• Directions for this task
Below are records; count the lines that hold the string "same" and give only the count.

☆ ☆ ☆ ☆ ☆

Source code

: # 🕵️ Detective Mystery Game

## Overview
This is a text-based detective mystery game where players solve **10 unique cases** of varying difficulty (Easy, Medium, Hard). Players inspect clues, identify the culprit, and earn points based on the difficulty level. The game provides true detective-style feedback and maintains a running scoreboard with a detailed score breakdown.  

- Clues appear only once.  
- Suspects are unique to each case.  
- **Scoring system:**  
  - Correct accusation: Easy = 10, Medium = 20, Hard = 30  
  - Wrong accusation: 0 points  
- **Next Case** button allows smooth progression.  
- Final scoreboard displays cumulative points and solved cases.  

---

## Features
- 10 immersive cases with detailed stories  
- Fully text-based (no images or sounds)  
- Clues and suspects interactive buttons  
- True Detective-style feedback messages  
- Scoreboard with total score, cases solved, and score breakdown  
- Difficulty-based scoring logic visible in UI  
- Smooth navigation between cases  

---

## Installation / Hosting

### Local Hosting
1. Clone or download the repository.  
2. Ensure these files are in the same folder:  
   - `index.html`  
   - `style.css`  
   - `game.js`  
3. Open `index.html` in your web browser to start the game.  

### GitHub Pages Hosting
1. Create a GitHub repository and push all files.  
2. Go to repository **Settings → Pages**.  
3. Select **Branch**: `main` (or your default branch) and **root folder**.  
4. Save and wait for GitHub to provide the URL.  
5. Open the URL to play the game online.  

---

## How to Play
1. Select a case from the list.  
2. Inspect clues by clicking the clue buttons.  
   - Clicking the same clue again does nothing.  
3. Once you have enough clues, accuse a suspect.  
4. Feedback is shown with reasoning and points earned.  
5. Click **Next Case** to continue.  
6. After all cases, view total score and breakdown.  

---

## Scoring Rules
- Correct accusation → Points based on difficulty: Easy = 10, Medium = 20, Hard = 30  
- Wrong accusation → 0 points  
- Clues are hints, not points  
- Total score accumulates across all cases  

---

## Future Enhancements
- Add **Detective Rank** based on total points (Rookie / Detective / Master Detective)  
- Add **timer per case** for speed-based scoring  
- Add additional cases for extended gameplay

☆ ☆ ☆ ☆ ☆

• Written solution
2